4. К критике ревизионизма Бернштейна

«Ревизия» Бернштейном официального марксизма, принятого партией, встретила в немецкой социал-демократии (и у всех марксистов II Интернационала) жесткий отпор [60]. Каутский и Роза Люксембург посвятили Бернштейну множество статей и целые книги, а Ленин очень часто упоминал его в резко критическом тоне и сравнивал некоторые работы русских авторов с работами Бернштейна. Лишь некоторое время спустя появились отдельные хвалебные отзывы главным образом политических врагов реформизма и ревизионизма. Таково, например, выступление Жоржа Сореля в 1908 году [61]. Даже противник Сореля Жан Жорес, пусть косвенно, поддержал положения Бернштейна, указав на их практическую слабость, проглядывавшую сквозь теоретическую непримиримость, которую афишировала немецкая социал-демократия, и обратился к ее представителям, утверждая, что «за строгостью ваших теоретических формулировок, которыми товарищ Каутский будет обеспечивать вас до конца своих дней, вы прячете от немецкого и международного пролетариата свою неспособность действовать» [62].

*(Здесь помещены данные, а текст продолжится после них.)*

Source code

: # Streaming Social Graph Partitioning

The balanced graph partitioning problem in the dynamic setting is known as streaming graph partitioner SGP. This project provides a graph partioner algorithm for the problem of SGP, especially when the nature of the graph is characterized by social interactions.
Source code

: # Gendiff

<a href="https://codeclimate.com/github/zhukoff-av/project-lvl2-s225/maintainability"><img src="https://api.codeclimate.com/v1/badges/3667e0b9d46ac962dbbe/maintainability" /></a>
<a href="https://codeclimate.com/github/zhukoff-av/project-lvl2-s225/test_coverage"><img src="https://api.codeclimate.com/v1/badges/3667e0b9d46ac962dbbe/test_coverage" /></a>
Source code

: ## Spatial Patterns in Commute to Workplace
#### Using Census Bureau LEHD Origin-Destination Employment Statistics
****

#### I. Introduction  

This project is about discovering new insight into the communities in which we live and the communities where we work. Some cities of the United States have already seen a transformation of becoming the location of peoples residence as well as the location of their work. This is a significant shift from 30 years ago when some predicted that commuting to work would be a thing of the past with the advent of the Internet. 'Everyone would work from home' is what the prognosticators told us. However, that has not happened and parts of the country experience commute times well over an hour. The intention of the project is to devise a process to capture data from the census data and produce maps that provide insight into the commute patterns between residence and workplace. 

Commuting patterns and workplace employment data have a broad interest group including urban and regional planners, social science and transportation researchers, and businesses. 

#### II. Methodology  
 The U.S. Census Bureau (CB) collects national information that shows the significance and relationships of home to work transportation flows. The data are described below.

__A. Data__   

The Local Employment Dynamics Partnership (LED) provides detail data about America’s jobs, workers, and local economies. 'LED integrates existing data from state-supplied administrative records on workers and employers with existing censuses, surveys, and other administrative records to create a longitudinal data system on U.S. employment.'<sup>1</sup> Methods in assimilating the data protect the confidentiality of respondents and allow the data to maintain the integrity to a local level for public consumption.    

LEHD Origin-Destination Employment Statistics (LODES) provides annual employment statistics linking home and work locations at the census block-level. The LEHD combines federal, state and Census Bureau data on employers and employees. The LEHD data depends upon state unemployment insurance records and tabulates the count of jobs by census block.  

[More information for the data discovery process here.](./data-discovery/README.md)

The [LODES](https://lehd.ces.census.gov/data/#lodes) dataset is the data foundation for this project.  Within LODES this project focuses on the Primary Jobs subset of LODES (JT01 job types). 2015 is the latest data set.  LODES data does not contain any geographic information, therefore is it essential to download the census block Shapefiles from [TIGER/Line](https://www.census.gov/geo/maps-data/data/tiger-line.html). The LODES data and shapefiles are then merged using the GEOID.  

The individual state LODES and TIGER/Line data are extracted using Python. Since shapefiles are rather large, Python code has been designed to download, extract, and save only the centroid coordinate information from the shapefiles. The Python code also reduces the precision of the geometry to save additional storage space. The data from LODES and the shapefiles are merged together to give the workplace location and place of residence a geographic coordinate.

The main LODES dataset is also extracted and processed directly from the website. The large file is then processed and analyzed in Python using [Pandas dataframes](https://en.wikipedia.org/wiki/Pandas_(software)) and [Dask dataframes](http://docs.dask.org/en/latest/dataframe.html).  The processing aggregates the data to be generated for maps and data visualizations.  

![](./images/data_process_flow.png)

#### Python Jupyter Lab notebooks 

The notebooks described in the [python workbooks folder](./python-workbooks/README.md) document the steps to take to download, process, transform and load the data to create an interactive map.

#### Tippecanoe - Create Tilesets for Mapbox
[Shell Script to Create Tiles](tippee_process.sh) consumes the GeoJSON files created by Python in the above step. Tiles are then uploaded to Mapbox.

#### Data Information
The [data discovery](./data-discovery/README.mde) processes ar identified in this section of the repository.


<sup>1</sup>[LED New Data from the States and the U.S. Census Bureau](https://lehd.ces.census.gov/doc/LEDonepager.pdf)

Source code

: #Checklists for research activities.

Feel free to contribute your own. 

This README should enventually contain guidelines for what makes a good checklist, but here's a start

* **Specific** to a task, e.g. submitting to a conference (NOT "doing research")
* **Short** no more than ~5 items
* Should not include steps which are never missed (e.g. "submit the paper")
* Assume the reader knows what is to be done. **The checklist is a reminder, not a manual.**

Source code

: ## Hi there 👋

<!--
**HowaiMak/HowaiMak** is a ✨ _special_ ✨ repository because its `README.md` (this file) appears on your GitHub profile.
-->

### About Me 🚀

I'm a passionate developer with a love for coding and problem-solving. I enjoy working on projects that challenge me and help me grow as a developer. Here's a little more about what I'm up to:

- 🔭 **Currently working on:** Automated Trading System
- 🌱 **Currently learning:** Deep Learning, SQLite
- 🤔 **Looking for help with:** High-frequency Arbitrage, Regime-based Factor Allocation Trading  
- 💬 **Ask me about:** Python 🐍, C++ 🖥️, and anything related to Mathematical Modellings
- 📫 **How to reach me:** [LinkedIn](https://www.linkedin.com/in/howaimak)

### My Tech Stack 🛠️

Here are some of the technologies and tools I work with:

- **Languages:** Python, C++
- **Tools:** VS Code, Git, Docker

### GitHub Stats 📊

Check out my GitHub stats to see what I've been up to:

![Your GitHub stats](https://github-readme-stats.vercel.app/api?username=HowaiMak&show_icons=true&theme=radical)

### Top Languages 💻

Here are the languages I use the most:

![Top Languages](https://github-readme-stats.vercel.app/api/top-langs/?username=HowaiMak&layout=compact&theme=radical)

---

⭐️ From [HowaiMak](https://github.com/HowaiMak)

Артур Розенберг в книге «История Веймарской республики» отметил, что в период, предшествовавший войне, социал-демократия непростительно пренебрегла почти всеми актуальными политическими проблемами:

«Средний функционер – социал-демократ никогда не проявлял подлинного интереса к проблемам внешней политики, милитаризма, школы, юриспруденции, экономики вообще и сельского хозяйства в частности. Он никогда не задумывался над тем, что настанет день, когда все эти проблемы приобретут решающее значение для социал-демократии, и занимался лишь тем, что было связано с узкопрофессиональными и корпоративными интересами промышленного рабочего. В этой области он показал себя ловким и активным, может быть, несколько излишне интересующимся вопросами прусского избирательного права» [63].